··· Records for the task ···

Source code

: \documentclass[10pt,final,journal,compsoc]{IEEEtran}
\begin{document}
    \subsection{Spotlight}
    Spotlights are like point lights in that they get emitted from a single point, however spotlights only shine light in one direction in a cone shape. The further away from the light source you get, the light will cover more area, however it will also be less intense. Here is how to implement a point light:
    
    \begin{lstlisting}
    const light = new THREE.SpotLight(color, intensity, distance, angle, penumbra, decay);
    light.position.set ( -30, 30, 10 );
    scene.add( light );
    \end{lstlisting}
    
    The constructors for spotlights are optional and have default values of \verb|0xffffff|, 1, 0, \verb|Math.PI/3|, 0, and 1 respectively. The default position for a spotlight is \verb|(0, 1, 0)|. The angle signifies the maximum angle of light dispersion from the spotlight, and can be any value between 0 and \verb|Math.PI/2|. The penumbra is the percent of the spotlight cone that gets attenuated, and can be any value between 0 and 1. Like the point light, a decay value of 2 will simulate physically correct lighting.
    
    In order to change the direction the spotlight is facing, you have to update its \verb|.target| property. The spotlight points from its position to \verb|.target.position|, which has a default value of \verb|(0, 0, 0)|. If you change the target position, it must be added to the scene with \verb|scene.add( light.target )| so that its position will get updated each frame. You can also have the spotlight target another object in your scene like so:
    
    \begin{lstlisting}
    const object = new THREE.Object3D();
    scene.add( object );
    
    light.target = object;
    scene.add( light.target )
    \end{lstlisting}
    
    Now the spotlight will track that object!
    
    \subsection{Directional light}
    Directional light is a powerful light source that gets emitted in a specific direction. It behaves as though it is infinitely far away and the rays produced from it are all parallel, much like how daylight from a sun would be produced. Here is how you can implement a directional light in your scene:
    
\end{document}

···
··· Records for the task ···

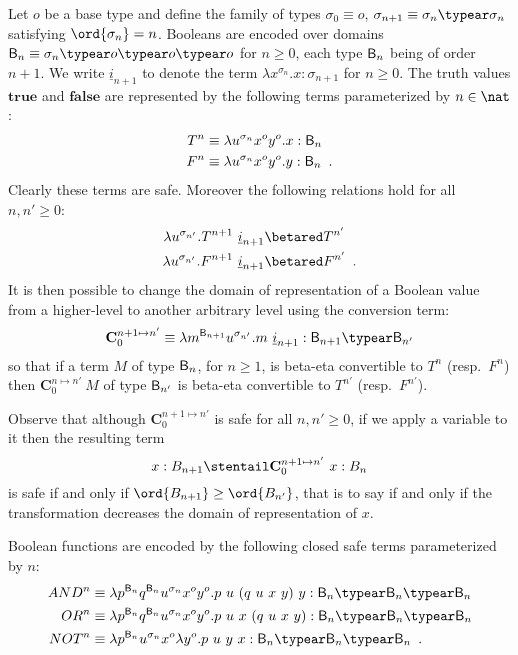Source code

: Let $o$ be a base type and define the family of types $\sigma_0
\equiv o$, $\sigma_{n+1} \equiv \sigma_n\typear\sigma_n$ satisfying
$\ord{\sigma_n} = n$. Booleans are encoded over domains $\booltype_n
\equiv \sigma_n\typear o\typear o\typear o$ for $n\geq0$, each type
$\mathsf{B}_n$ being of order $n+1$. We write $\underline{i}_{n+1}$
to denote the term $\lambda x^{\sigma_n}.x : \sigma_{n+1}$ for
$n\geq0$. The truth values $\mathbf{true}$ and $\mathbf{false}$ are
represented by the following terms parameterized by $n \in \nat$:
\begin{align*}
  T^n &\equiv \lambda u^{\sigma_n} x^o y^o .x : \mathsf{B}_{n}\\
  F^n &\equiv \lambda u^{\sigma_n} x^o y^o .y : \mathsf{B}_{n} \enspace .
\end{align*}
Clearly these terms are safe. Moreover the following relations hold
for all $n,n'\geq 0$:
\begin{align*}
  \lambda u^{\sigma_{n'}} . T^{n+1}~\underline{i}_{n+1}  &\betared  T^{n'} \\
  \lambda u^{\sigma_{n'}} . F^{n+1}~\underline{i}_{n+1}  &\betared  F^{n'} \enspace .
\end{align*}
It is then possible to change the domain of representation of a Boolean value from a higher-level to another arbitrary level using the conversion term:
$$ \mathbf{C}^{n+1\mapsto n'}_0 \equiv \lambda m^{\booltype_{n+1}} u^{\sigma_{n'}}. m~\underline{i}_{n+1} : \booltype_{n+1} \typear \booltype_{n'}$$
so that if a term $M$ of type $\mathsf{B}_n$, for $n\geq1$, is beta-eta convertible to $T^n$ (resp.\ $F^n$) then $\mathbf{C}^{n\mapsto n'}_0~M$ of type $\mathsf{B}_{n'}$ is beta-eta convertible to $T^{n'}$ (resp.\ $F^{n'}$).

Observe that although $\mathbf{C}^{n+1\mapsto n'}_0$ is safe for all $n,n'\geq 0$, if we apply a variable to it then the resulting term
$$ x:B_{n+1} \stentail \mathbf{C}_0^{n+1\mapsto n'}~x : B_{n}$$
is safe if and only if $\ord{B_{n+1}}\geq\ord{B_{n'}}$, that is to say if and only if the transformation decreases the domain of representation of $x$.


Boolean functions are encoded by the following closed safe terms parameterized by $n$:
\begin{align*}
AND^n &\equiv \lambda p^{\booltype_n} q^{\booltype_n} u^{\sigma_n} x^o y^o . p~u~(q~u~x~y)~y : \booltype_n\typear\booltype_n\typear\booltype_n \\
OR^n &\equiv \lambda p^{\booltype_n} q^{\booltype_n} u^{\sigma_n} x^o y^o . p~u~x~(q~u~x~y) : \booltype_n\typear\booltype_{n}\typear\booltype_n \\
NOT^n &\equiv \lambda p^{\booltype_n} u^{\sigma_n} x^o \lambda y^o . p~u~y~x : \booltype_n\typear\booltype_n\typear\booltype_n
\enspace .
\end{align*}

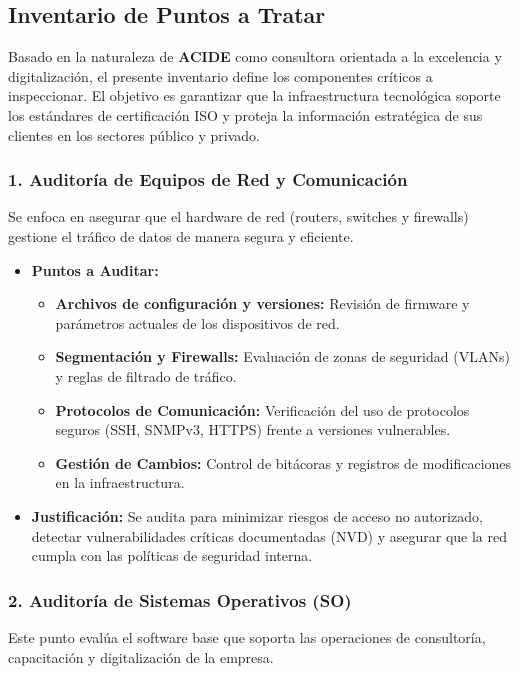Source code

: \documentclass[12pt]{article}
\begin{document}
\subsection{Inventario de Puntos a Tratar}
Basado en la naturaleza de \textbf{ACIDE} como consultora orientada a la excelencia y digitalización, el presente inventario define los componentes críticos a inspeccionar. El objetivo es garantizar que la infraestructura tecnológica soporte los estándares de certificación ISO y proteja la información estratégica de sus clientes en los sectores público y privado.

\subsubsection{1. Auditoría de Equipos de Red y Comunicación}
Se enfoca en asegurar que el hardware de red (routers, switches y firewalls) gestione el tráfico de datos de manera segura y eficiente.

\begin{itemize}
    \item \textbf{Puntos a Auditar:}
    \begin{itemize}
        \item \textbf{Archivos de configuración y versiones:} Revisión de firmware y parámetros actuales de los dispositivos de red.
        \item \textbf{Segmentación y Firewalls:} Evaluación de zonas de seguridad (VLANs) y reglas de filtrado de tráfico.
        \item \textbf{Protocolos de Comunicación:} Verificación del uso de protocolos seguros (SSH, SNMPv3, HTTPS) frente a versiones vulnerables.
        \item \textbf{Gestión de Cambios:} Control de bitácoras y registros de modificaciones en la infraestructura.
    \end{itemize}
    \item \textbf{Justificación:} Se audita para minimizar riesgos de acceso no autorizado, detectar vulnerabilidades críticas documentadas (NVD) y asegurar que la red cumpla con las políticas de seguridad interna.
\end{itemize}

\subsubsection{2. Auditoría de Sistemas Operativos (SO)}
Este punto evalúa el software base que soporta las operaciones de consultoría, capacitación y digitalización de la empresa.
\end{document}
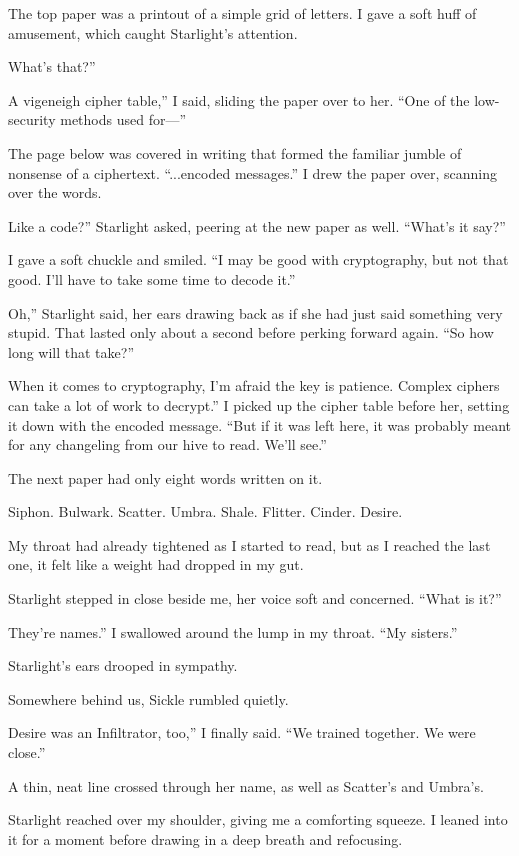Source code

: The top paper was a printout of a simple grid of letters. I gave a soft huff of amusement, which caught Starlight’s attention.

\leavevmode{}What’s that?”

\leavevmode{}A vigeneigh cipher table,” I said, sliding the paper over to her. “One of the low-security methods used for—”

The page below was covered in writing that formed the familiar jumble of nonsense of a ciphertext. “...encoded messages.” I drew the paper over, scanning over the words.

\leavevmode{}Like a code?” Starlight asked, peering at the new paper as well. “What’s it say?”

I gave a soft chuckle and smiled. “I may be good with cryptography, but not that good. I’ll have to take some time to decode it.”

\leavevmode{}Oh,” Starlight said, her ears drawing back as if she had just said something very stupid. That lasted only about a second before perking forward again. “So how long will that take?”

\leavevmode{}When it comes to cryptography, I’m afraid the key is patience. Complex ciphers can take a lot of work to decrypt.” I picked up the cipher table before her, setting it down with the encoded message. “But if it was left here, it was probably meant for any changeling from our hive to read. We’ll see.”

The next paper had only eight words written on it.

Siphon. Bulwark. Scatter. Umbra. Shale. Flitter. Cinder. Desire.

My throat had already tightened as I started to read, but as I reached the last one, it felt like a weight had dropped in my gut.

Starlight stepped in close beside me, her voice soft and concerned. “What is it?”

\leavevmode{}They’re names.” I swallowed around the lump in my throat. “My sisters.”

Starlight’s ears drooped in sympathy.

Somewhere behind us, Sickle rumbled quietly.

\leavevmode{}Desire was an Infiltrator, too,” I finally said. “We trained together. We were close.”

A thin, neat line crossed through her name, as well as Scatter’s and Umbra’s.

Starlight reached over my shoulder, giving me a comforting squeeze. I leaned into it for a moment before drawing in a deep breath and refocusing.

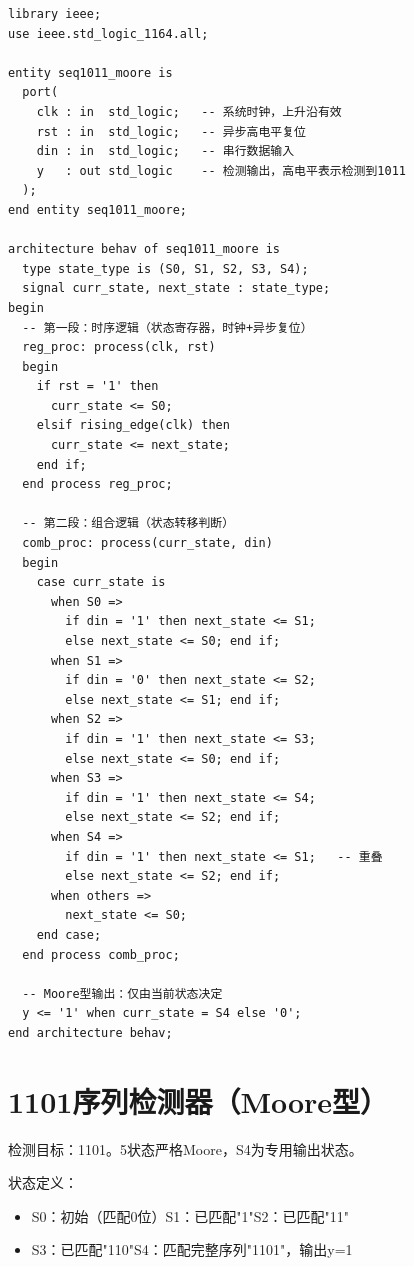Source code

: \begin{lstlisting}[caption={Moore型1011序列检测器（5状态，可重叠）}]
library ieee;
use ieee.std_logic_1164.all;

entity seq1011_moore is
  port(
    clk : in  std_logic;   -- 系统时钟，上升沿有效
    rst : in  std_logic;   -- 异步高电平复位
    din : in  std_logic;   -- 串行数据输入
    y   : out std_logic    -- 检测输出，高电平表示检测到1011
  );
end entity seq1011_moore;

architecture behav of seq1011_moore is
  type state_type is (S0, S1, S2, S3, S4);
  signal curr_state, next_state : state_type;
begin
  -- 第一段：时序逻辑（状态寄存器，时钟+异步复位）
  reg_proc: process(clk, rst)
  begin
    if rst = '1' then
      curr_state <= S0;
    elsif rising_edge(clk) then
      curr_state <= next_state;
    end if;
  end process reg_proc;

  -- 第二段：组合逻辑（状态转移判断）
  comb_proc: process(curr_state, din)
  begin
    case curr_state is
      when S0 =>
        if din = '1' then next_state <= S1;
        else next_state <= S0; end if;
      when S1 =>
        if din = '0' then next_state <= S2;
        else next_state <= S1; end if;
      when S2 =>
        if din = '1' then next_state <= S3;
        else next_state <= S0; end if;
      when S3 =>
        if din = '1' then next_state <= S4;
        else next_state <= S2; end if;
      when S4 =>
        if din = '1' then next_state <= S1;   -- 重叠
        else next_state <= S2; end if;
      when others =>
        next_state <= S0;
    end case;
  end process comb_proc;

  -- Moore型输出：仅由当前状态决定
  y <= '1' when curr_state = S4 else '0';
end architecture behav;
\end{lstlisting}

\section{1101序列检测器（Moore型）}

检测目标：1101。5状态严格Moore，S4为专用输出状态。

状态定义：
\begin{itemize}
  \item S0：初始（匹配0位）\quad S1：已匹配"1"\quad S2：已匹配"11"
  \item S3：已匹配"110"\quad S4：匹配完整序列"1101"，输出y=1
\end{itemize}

···

● **About this exercise**
In the data above, tally the lines holding "tráfico" and answer with the figure only.

● **Response for this exercise**
2